» Exercise description
Among the entries below, find all lines that include "errors" and copy them.

Dataset entries Block Start

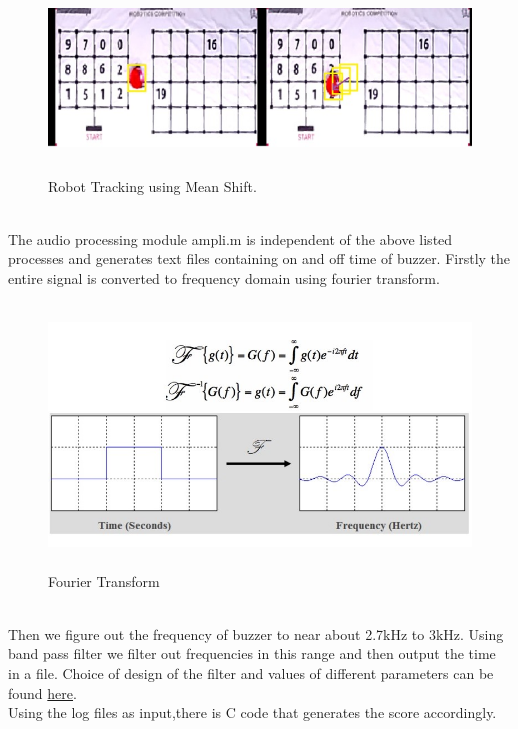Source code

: \documentclass[a4paper,12pt,oneside]{book}
\begin{document}
    \begin{figure}[h!]
		\includegraphics[width=1\linewidth, height=5cm]{ROI1.jpg}
		\centering
		\caption{Robot Tracking using Mean Shift.}
	\end{figure}\\
The audio processing module ampli.m is independent of the above listed processes and generates text files containing on and off time of buzzer.
Firstly the entire signal is converted to frequency domain using fourier transform. 
    \begin{figure}[h!]
		\includegraphics[width=1\linewidth, height=7cm]{Capture-2.jpg}
		\centering
		\caption{Fourier Transform}
	\end{figure}\\
Then we figure out the frequency of buzzer to near about 2.7kHz to 3kHz. Using band pass filter we filter out frequencies in this range and then output the time in a file. Choice of design of the filter and values of different parameters can be found \href{http://in.mathworks.com/help/dsp/ref/bandpassfilter.html}{here}.\\
Using the log files as input,there is C code that generates the score accordingly.
\end{document}
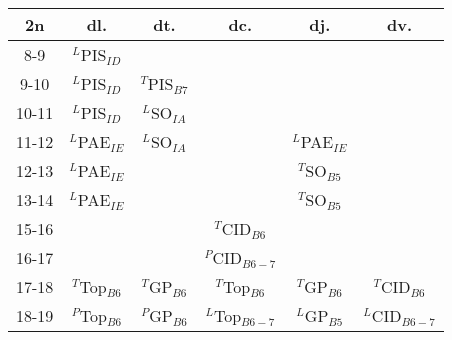 \documentclass{article}
\begin{document}
\begin{tabular}{c|ccccc}
2n	& dl.			& dt.			& dc.			& dj.			& dv.			\\\hline
8-9	& $^L$PIS$_{ID}$	&			&			&			&			\\
9-10	& $^L$PIS$_{ID}$	& $^T$PIS$_{B7}$	&			&			&			\\\hline
10-11	& $^L$PIS$_{ID}$	& $^L$SO$_{IA}$		&			&			&			\\
11-12	& $^L$PAE$_{IE}$	& $^L$SO$_{IA}$		&			& $^L$PAE$_{IE}$	&			\\\hline
12-13	& $^L$PAE$_{IE}$	&			&			& $^T$SO$_{B5}$		&			\\
13-14	& $^L$PAE$_{IE}$	&			&			& $^T$SO$_{B5}$		&			\\\hline\hline
15-16	&			&			& $^T$CID$_{B6}$	&			&			\\
16-17	&			&			& $^P$CID$_{B6-7}$	&			&			\\\hline
17-18	& $^T$Top$_{B6}$	& $^T$GP$_{B6}$		& $^T$Top$_{B6}$	& $^T$GP$_{B6}$		& $^T$CID$_{B6}$	\\
18-19	& $^P$Top$_{B6}$	& $^P$GP$_{B6}$		& $^L$Top$_{B6-7}$	& $^L$GP$_{B5}$		& $^L$CID$_{B6-7}$	\\
\end{tabular}
\end{document}
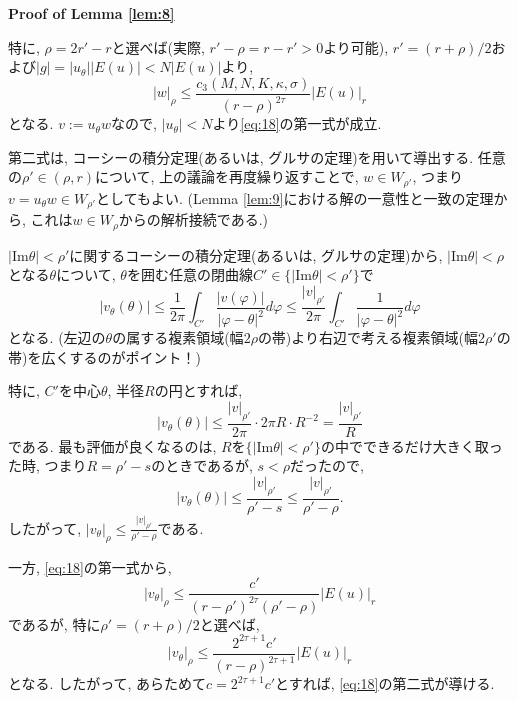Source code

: \documentclass[a4paper]{ujarticle}
\makeatletter
\numberwithin{equation}{section}
\theoremstyle{definition}
\renewenvironment{proof}[1][Proof]{\par
  \pushQED{\qed}%
  \normalfont \topsep6\p@\@plus6\p@\relax
  \trivlist
  \item\relax
  {\bfseries
  #1\@addpunct{.}}\hspace\labelsep\ignorespaces
}{%
  \popQED\endtrivlist\@endpefalse
}
\makeatother
\begin{document}
\begin{proof}[Proof of Lemma \ref{lem:8}]
            特に, $\rho = 2r' - r$と選べば(実際, $r' - \rho = r - r' > 0$より可能), 
            $r' = (r + \rho)/2$および$|g| = |u_{\theta}| |E(u)| < N |E(u)|$より, 
            \begin{equation} \label{eq:28}
                |w|_{\rho} \leq \frac{c_3(M, N, K, \kappa, \sigma)}{(r - \rho)^{2\tau}}|E(u)|_{r}
            \end{equation}
            となる.
            $v := u_{\theta} w$なので, $|u_{\theta}| < N$より\eqref{eq:18}の第一式が成立.

            第二式は, コーシーの積分定理(あるいは, グルサの定理)を用いて導出する.
            任意の$\rho' \in (\rho, r)$について, 上の議論を再度繰り返すことで, $w \in W_{\rho'}$, 
            つまり$v = u_{\theta} w \in W_{\rho'}$としてもよい. 
            (Lemma \ref{lem:9}における解の一意性と一致の定理から, これは$w \in W_{\rho}$からの解析接続である.)

            $|\mathrm{Im} \theta | < \rho'$に関するコーシーの積分定理(あるいは, グルサの定理)から, 
            $|\mathrm{Im} \theta | < \rho$となる$\theta$について, 
            $\theta$を囲む任意の閉曲線$C' \in \{|\mathrm{Im} \theta | < \rho'\}$で
            \[
                |v_{\theta}(\theta)| \leq \frac{1}{2 \pi} \int_{C'} \frac{|v(\varphi)|}{|\varphi - \theta|^2} d \varphi \leq \frac{|v|_{\rho'}}{2 \pi} \int_{C'} \frac{1}{|\varphi - \theta|^2} d \varphi
            \]
            となる. (左辺の$\theta$の属する複素領域(幅$2 \rho$の帯)より右辺で考える複素領域(幅$2 \rho'$の帯)を広くするのがポイント！)

            特に, $C'$を中心$\theta$, 半径$R$の円とすれば, 
            \[
                |v_{\theta}(\theta)| \leq \frac{|v|_{\rho'}}{2 \pi} \cdot 2 \pi R \cdot R^{-2} = \frac{|v|_{\rho'}}{R}
            \]
            である. 最も評価が良くなるのは, $R$を$\{|\mathrm{Im} \theta | < \rho'\}$の中でできるだけ大きく取った時, 
            つまり$R = \rho' - s$のときであるが, $s < \rho$だったので, 
            \[
                |v_{\theta}(\theta)| \leq \frac{|v|_{\rho'}}{\rho' - s} \leq \frac{|v|_{\rho'}}{\rho' - \rho}.
            \]
            したがって, $|v_{\theta}|_{\rho} \leq \displaystyle \frac{|v|_{\rho'}}{\rho' - \rho}$である.

            一方, \eqref{eq:18}の第一式から,
            \[
                |v_{\theta}|_{\rho} \leq \frac{c'}{(r - \rho')^{2 \tau}(\rho' - \rho)} |E(u)|_{r}
            \]
            であるが, 特に$\rho' = (r + \rho)/2$と選べば,
            \[
                |v_{\theta}|_{\rho} \leq \frac{2^{2 \tau + 1} c'}{(r - \rho)^{2 \tau + 1}} |E(u)|_{r}
            \]
            となる. したがって, あらためて$c = 2^{2 \tau + 1} c'$とすれば, \eqref{eq:18}の第二式が導ける.
        \end{proof}
        
\end{document}
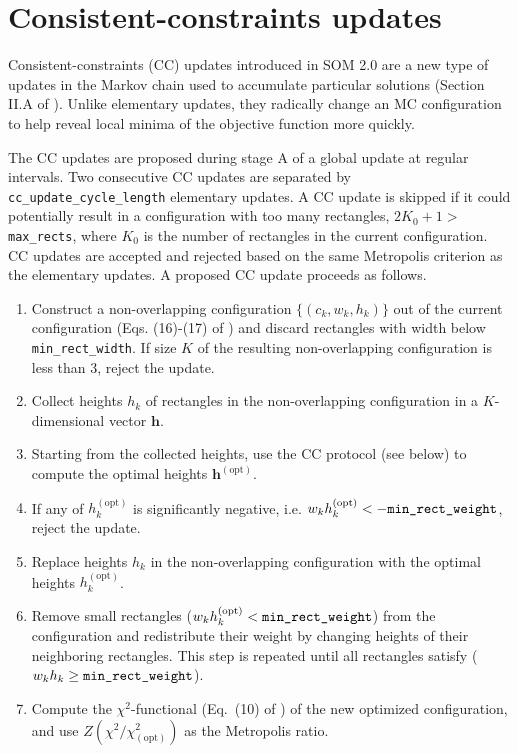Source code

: \documentclass[]{article}
\begin{document}
\section{Consistent-constraints updates}
\label{cc_update}

Consistent-constraints (CC) updates introduced in SOM 2.0 are a new type of updates in the Markov chain used to accumulate particular solutions (Section II.A of \cite{socc_paper}). Unlike elementary updates, they radically change an MC configuration to help reveal local minima of the objective function more quickly.

The CC updates are proposed during stage A of a global update at regular intervals. Two consecutive CC updates are separated by \verb|cc_update_cycle_length| elementary updates. A CC update is skipped if it could potentially result in a configuration with too many rectangles, $2K_0+1>$ \verb|max_rects|, where $K_0$ is the number of rectangles in the current configuration.
CC updates are accepted and rejected based on the same Metropolis criterion as the elementary updates.
A proposed CC update proceeds as follows.
\begin{enumerate}
    \item Construct a non-overlapping configuration $\{(c_k, w_k, h_k)\}$ out of the current  configuration (Eqs. (16)-(17) of \cite{socc_paper}) and discard rectangles with width below \verb|min_rect_width|. If size $K$ of the resulting non-overlapping configuration is less than 3, reject the update.

    \item Collect heights $h_k$ of rectangles in the non-overlapping configuration in a $K$-dimensional vector $\mathbf{h}$.

    \item Starting from the collected heights, use the CC protocol (see below) to compute the optimal heights $\mathbf{h}^\mathrm{(opt)}$.

    \item If any of $h^\mathrm{(opt)}_k$ is significantly negative, i.e. $w_k h^\mathrm{(opt)}_k < -\verb|min_rect_weight|$, reject the update.

    \item Replace heights $h_k$ in the non-overlapping configuration with the optimal heights $h^\mathrm{(opt)}_k$.

    \item Remove small rectangles ($w_k h^\mathrm{(opt)}_k < \verb|min_rect_weight|$) from the configuration and redistribute their weight by changing heights of their neighboring rectangles. This step is repeated until all rectangles satisfy ($w_k h_k \geq \verb|min_rect_weight|$).

    \item Compute the $\chi^2$-functional (Eq.~(10) of \cite{socc_paper}) of the new optimized configuration, and use $Z(\chi^2 /\chi^2_\mathrm{(opt)})$ as the Metropolis ratio.
\end{enumerate}
\end{document}

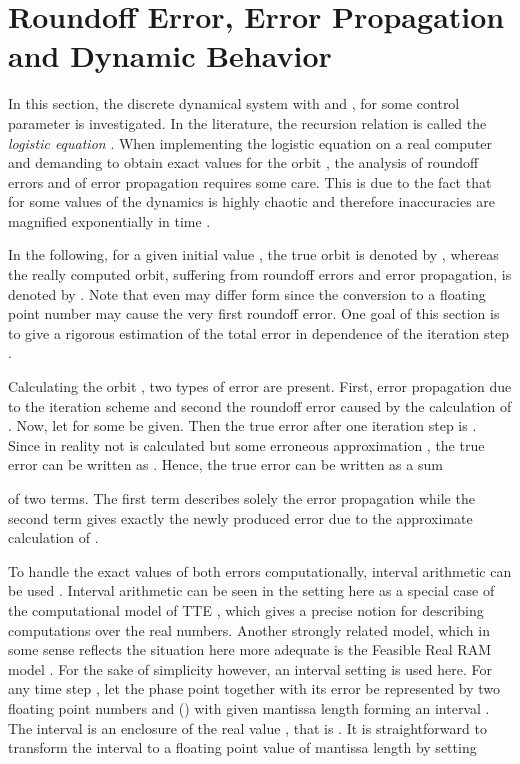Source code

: \documentclass[copyright,creativecommons]{eptcs}
\theoremstyle{definition}
\begin{document}
\section{Roundoff Error, Error Propagation and Dynamic Behavior}

In this section, the discrete dynamical system  with  and
,  for some control parameter 
is investigated. In the literature, the recursion relation  is
called the {\em logistic equation} \cite{ce80}. When implementing the logistic
equation on a real computer and demanding to obtain exact values for the
orbit , the analysis of roundoff errors and of error propagation
requires some care. This is due to the fact that for some values of 
the dynamics is highly chaotic and therefore inaccuracies are magnified
exponentially in time \cite{ce06, hsd04}.

In the following, for a given initial value , the true orbit is denoted by
, whereas the really computed orbit, suffering from roundoff errors
and error propagation, is denoted by . Note that even
 may differ form  since the conversion to a floating point
number may cause the very first roundoff error. One goal of this section
is to give a rigorous estimation of the total error in dependence of the
iteration step .

Calculating the orbit , two types of error are present.
First, error propagation due to the iteration scheme and second the
roundoff error caused by the calculation of . Now, let 
for some  be given. Then the true error after one iteration step
is . Since in reality not  is
calculated but some erroneous approximation ,
the true error can be written as
.
Hence, the true error can be written as a sum

of two terms. The first term describes solely the error propagation
while the second term gives exactly the newly produced error
due to the approximate calculation of .

To handle the exact values of both errors computationally, interval
arithmetic can be used \cite{ah83}. Interval arithmetic can be seen
in the setting here as a special case of the computational model
of TTE \cite{wh00}, which gives a precise notion for describing
computations over the real numbers. Another strongly related model,
which in some sense reflects the situation here more adequate is the
Feasible Real RAM model \cite{BH98}. For the sake of simplicity however,
an interval setting is used here. For any time step , let
the phase point  together with its error be represented by two
floating point numbers  and  () with
given mantissa length  forming an interval . The
interval is an enclosure of the real value , that is
. It is straightforward to transform
the interval to a floating point value  of
mantissa length  by setting
\end{document}
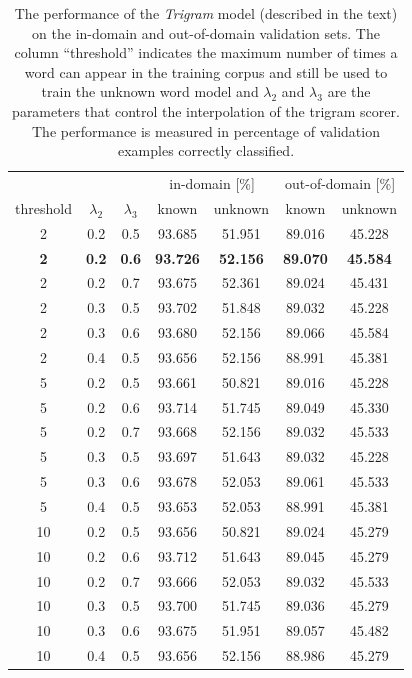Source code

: \documentclass[11pt]{article}
\begin{document}
\begin{table}[phtb]
\begin{center}
\begin{tabular}{c cc cccc}
\toprule
&&& \multicolumn{2}{c}{in-domain [\%]} & \multicolumn{2}{c}{out-of-domain [\%]}\\
threshold & $\lambda_2$ & $\lambda_3$ & known & unknown & known & unknown \\\midrule
2 & 0.2 & 0.5 & 93.685 & 51.951 & 89.016 & 45.228\\
{\bf 2} & {\bf 0.2} & {\bf 0.6} & {\bf 93.726} & {\bf 52.156} & {\bf 89.070} &
{\bf 45.584}\\
2 & 0.2 & 0.7 & 93.675 & 52.361 & 89.024 & 45.431\\
2 & 0.3 & 0.5 & 93.702 & 51.848 & 89.032 & 45.228\\
2 & 0.3 & 0.6 & 93.680 & 52.156 & 89.066 & 45.584\\
2 & 0.4 & 0.5 & 93.656 & 52.156 & 88.991 & 45.381\\
5 & 0.2 & 0.5 & 93.661 & 50.821 & 89.016 & 45.228\\
5 & 0.2 & 0.6 & 93.714 & 51.745 & 89.049 & 45.330\\
5 & 0.2 & 0.7 & 93.668 & 52.156 & 89.032 & 45.533\\
5 & 0.3 & 0.5 & 93.697 & 51.643 & 89.032 & 45.228\\
5 & 0.3 & 0.6 & 93.678 & 52.053 & 89.061 & 45.533\\
5 & 0.4 & 0.5 & 93.653 & 52.053 & 88.991 & 45.381\\
10 & 0.2 & 0.5 & 93.656 & 50.821 & 89.024 & 45.279\\
10 & 0.2 & 0.6 & 93.712 & 51.643 & 89.045 & 45.279\\
10 & 0.2 & 0.7 & 93.666 & 52.053 & 89.032 & 45.533\\
10 & 0.3 & 0.5 & 93.700 & 51.745 & 89.036 & 45.279\\
10 & 0.3 & 0.6 & 93.675 & 51.951 & 89.057 & 45.482\\
10 & 0.4 & 0.5 & 93.656 & 52.156 & 88.986 & 45.279\\
\bottomrule
\end{tabular}
\end{center}
\caption{%
The performance of the \emph{Trigram} model (described in the text) on the
in-domain and out-of-domain validation sets.
The column ``threshold'' indicates the maximum number of times a word can
appear in the training corpus and still be used to train the unknown word
model and $\lambda_2$ and $\lambda_3$ are the parameters that control the
interpolation of the trigram scorer.
The performance is measured in percentage of validation examples correctly
classified.
\label{tab:trigram}}
\end{table}
\end{document}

Dataset entries Block End

» Solution
orbit , the analysis of roundoff errors and of error propagation
, whereas the really computed orbit, suffering from roundoff errors
To handle the exact values of both errors computationally, interval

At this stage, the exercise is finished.